Imposto de Renda 2026: como declarar vendas de imóveis e aluguéis
Entenda a tributação sobre ganhos com imóveis e aluguéis

Os contribuintes que realizarem vendas de imóveis ou receberem alugueis em 2026 devem estar atentos às obrigações fiscais relacionadas ao Imposto de Renda (IR). Essas operações podem gerar dúvidas, especialmente quanto à tributação e possíveis isenções.
Ganho de Capital na Venda de Imóveis
Quando um bem imobiliário é vendido por um preço maior do que o de aquisição, a diferença se classifica como ganho de capital, que está sujeito ao pagamento de imposto com alíquotas variando de 15% a 22,5%. Cristiano Roveda, advogado especialista em tributação, esclarece que o imposto deve ser apurado após a transação.
✨ O imposto deve ser pago até o último dia útil do mês após a venda, sendo os dados importados para a declaração anual.
Exceções de Isenção de Imposto
Há uma exceção para a isenção de imposto quando o valor obtido na venda de um imóvel residencial é reinvestido na compra de outro imóvel residencial brasileiro. Para qualificar-se para esta isenção, é preciso fazer o reinvestimento em até 180 dias após a venda e utilizar o benefício somente uma vez a cada cinco anos.
Tributação sobre Aluguéis
Os rendimentos provenientes de aluguéis também estão sujeitos a tributação, podendo atingir até 27,5%. Pessoas físicas devem recolher mensalmente o imposto através do carnê-leão, enquanto pessoas jurídicas têm o imposto retido na fonte pela empresa. Contudo, é importante que esses valores sejam informados na declaração anual.
✨ Recentemente, houve alteração na legislação que isenta rendimentos mensais de até R$ 5 mil para pessoas físicas, mas mudanças não se aplicam na declaração de 2026.
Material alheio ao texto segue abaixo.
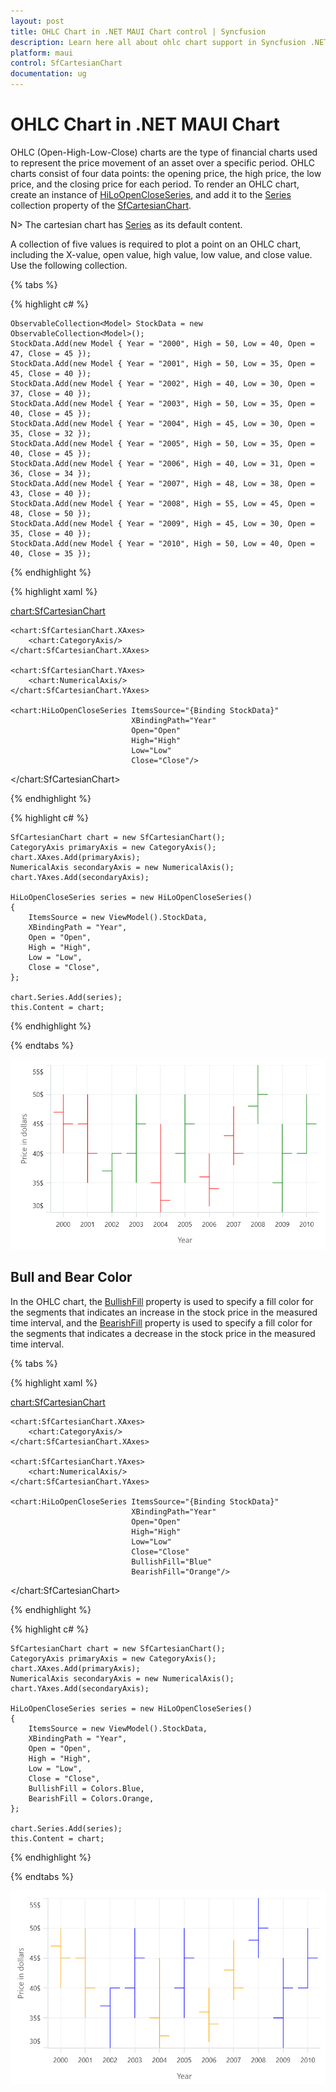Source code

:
 ```yaml
---
layout: post
title: OHLC Chart in .NET MAUI Chart control | Syncfusion
description: Learn here all about ohlc chart support in Syncfusion .NET MAUI Chart (SfCartesianChart) control.
platform: maui
control: SfCartesianChart
documentation: ug
---
```


# OHLC Chart in .NET MAUI Chart

OHLC (Open-High-Low-Close) charts are the type of financial charts used to represent the price movement of an asset over a specific period. OHLC charts consist of four data points: the opening price, the high price, the low price, and the closing price for each period. To render an OHLC chart, create an instance of [HiLoOpenCloseSeries](), and add it to the [Series](https://help.syncfusion.com/cr/maui/Syncfusion.Maui.Charts.SfCartesianChart.html#Syncfusion_Maui_Charts_SfCartesianChart_Series) collection property of the [SfCartesianChart](https://help.syncfusion.com/cr/maui/Syncfusion.Maui.Charts.SfCartesianChart.html?tabs=tabid-1).

N> The cartesian chart has [Series](https://help.syncfusion.com/cr/maui/Syncfusion.Maui.Charts.SfCartesianChart.html#Syncfusion_Maui_Charts_SfCartesianChart_Series) as its default content.

A collection of five values is required to plot a point on an OHLC chart, including the X-value, open value, high value, low value, and close value. Use the following collection.

{% tabs %}

{% highlight c# %}

    ObservableCollection<Model> StockData = new ObservableCollection<Model>();
    StockData.Add(new Model { Year = "2000", High = 50, Low = 40, Open = 47, Close = 45 });
    StockData.Add(new Model { Year = "2001", High = 50, Low = 35, Open = 45, Close = 40 });
    StockData.Add(new Model { Year = "2002", High = 40, Low = 30, Open = 37, Close = 40 });
    StockData.Add(new Model { Year = "2003", High = 50, Low = 35, Open = 40, Close = 45 });
    StockData.Add(new Model { Year = "2004", High = 45, Low = 30, Open = 35, Close = 32 });
    StockData.Add(new Model { Year = "2005", High = 50, Low = 35, Open = 40, Close = 45 });
    StockData.Add(new Model { Year = "2006", High = 40, Low = 31, Open = 36, Close = 34 });
    StockData.Add(new Model { Year = "2007", High = 48, Low = 38, Open = 43, Close = 40 });
    StockData.Add(new Model { Year = "2008", High = 55, Low = 45, Open = 48, Close = 50 });
    StockData.Add(new Model { Year = "2009", High = 45, Low = 30, Open = 35, Close = 40 });
    StockData.Add(new Model { Year = "2010", High = 50, Low = 40, Open = 40, Close = 35 });

{% endhighlight %}

{% highlight xaml %}

<chart:SfCartesianChart>

    <chart:SfCartesianChart.XAxes>
        <chart:CategoryAxis/>
    </chart:SfCartesianChart.XAxes>

    <chart:SfCartesianChart.YAxes>
        <chart:NumericalAxis/>
    </chart:SfCartesianChart.YAxes>   

    <chart:HiLoOpenCloseSeries ItemsSource="{Binding StockData}"
                               XBindingPath="Year"
                               Open="Open"
                               High="High"
                               Low="Low"
                               Close="Close"/>

</chart:SfCartesianChart>

{% endhighlight %}

{% highlight c# %}

    SfCartesianChart chart = new SfCartesianChart();
    CategoryAxis primaryAxis = new CategoryAxis();
    chart.XAxes.Add(primaryAxis);
    NumericalAxis secondaryAxis = new NumericalAxis();
    chart.YAxes.Add(secondaryAxis);

    HiLoOpenCloseSeries series = new HiLoOpenCloseSeries()
    {
        ItemsSource = new ViewModel().StockData,
        XBindingPath = "Year",
        Open = "Open",
        High = "High",
        Low = "Low",
        Close = "Close",
    };

    chart.Series.Add(series);
    this.Content = chart;

{% endhighlight %}

{% endtabs %}

![OHLC chart type in MAUI Chart](Chart-types_images/OHLCBasicRendering.png)

## Bull and Bear Color

In the OHLC chart, the [BullishFill]() property is used to specify a fill color for the segments that indicates an increase in the stock price in the measured time interval, and the [BearishFill]() property is used to specify a fill color for the segments that indicates a decrease in the stock price in the measured time interval.

{% tabs %}

{% highlight xaml %}

<chart:SfCartesianChart>

    <chart:SfCartesianChart.XAxes>
        <chart:CategoryAxis/>
    </chart:SfCartesianChart.XAxes>

    <chart:SfCartesianChart.YAxes>
        <chart:NumericalAxis/>
    </chart:SfCartesianChart.YAxes>   

    <chart:HiLoOpenCloseSeries ItemsSource="{Binding StockData}"
                               XBindingPath="Year"
                               Open="Open"
                               High="High"
                               Low="Low"
                               Close="Close"
                               BullishFill="Blue"
                               BearishFill="Orange"/>

</chart:SfCartesianChart>

{% endhighlight %}

{% highlight c# %}

    SfCartesianChart chart = new SfCartesianChart();
    CategoryAxis primaryAxis = new CategoryAxis();
    chart.XAxes.Add(primaryAxis);
    NumericalAxis secondaryAxis = new NumericalAxis();
    chart.YAxes.Add(secondaryAxis);

    HiLoOpenCloseSeries series = new HiLoOpenCloseSeries()
    {
        ItemsSource = new ViewModel().StockData,
        XBindingPath = "Year",
        Open = "Open",
        High = "High",
        Low = "Low",
        Close = "Close",
        BullishFill = Colors.Blue,
        BearishFill = Colors.Orange,
    };

    chart.Series.Add(series);
    this.Content = chart;

{% endhighlight %}

{% endtabs %}

![OHLC chart fill color in MAUI Chart](Chart-types_images/OhlcFillColor.png)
Quem Deve Declarar em 2026
Estão obrigados a declarar em 2026 aqueles que receberam rendimentos tributáveis acima de R$ 35.584,00 em 2025, além de quem teve ganhos de capital, operações em bolsas ou isenções na venda de imóveis residenciais. Adicionalmente, há outros critérios como o valor da receita em atividades rurais e a posse de bens superiores a R$ 800 mil.
Contexto Importante
As declarações referentes ao ano de 2026 deverão considerar um ano-base de 2025, o que significa que as alterações na faixa de isenção só terão efeito na próxima declaração anual em 2027.